▶ [INSTRUCTIONS FOR THE TASK]:
Search the entries for the word "title" and pull out each line that has it.

▶ [RECORDS SHOWN]:
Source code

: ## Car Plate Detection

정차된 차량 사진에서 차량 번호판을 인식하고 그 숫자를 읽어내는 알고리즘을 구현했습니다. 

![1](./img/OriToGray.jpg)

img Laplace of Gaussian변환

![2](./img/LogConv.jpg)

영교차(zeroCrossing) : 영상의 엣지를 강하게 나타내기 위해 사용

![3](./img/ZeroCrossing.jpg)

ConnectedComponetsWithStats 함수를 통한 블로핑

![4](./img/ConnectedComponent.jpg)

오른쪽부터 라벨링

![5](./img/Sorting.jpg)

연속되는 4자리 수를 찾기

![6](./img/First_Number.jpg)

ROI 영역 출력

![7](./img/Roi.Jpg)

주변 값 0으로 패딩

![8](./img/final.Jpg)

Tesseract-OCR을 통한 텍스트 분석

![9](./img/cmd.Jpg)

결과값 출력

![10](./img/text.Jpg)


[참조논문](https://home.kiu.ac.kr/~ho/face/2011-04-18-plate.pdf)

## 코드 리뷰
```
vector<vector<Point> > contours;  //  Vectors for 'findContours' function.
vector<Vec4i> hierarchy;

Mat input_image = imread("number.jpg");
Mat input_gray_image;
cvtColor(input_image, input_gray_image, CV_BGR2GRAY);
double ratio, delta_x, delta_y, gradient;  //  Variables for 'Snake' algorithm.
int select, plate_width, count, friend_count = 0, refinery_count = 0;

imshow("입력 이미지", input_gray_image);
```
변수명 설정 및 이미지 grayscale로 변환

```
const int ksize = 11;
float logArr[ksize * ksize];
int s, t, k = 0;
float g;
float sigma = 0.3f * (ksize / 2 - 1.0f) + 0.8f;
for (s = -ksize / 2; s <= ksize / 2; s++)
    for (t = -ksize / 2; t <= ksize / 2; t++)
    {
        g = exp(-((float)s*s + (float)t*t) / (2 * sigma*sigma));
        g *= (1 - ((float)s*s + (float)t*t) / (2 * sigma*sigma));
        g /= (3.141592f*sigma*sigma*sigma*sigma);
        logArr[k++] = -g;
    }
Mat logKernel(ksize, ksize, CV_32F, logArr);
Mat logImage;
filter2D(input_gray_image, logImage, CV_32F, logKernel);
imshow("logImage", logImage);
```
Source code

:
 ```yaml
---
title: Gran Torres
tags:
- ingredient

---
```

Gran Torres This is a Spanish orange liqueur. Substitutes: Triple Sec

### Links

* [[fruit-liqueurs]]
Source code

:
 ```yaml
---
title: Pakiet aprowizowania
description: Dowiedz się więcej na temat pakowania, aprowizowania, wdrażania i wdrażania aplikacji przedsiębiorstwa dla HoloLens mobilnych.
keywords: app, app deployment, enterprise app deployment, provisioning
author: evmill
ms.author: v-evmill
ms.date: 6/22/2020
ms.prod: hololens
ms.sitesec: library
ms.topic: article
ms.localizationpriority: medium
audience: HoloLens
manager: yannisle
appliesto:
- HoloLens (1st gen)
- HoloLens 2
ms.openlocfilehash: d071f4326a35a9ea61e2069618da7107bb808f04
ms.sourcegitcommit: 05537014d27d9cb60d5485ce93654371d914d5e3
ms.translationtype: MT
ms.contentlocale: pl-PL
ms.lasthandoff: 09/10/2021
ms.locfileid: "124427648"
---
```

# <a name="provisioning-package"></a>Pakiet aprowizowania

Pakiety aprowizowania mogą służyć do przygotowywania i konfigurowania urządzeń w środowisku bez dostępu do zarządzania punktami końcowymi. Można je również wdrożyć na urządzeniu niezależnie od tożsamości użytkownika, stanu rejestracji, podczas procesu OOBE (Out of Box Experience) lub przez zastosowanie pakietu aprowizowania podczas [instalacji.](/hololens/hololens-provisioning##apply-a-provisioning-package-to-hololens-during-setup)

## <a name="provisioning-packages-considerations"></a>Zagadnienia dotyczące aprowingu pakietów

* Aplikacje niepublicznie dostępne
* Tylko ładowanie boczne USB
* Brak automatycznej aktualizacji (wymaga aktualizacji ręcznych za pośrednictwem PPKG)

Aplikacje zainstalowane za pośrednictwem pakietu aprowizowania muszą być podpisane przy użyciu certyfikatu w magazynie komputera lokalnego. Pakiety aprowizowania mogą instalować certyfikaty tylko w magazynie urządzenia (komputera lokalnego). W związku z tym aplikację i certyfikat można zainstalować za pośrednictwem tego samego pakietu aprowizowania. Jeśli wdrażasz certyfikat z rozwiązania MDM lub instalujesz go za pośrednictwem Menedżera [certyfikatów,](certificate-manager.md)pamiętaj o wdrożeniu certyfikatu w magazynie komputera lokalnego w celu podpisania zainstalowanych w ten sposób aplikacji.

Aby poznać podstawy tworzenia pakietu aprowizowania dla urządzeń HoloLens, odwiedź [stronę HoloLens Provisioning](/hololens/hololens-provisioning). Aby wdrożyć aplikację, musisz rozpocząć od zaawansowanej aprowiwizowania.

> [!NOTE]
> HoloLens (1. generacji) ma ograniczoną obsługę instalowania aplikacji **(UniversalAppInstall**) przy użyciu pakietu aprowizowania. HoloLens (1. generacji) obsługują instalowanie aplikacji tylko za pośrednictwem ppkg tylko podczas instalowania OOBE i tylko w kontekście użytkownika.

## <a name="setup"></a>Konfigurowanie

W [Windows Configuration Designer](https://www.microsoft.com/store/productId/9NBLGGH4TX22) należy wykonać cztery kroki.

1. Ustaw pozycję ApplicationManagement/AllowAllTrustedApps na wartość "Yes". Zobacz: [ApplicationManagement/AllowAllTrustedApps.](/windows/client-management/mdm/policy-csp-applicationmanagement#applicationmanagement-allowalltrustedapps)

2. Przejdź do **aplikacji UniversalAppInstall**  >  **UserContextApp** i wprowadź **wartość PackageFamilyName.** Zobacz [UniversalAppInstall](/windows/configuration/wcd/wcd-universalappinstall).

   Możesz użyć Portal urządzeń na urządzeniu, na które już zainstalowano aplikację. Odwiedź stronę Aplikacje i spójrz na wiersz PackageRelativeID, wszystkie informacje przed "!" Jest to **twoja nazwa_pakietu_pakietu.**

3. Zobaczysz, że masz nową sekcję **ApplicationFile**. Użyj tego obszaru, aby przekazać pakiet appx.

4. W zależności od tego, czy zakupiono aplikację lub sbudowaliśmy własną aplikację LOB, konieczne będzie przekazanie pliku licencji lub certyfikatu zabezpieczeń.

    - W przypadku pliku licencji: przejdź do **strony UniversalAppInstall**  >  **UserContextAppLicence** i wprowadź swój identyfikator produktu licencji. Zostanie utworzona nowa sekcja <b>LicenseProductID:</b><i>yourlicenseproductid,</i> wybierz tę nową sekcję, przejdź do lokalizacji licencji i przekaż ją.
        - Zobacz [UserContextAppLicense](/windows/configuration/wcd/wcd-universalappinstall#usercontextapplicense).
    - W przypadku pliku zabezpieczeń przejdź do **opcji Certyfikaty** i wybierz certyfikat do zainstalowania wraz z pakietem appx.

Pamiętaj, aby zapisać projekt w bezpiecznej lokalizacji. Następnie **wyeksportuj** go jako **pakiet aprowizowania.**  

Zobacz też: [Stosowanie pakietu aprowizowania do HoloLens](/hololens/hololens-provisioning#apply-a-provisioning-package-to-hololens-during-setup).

▶ [EXERCISE ANSWER]:
title: Gran Torres
title: Pakiet aprowizowania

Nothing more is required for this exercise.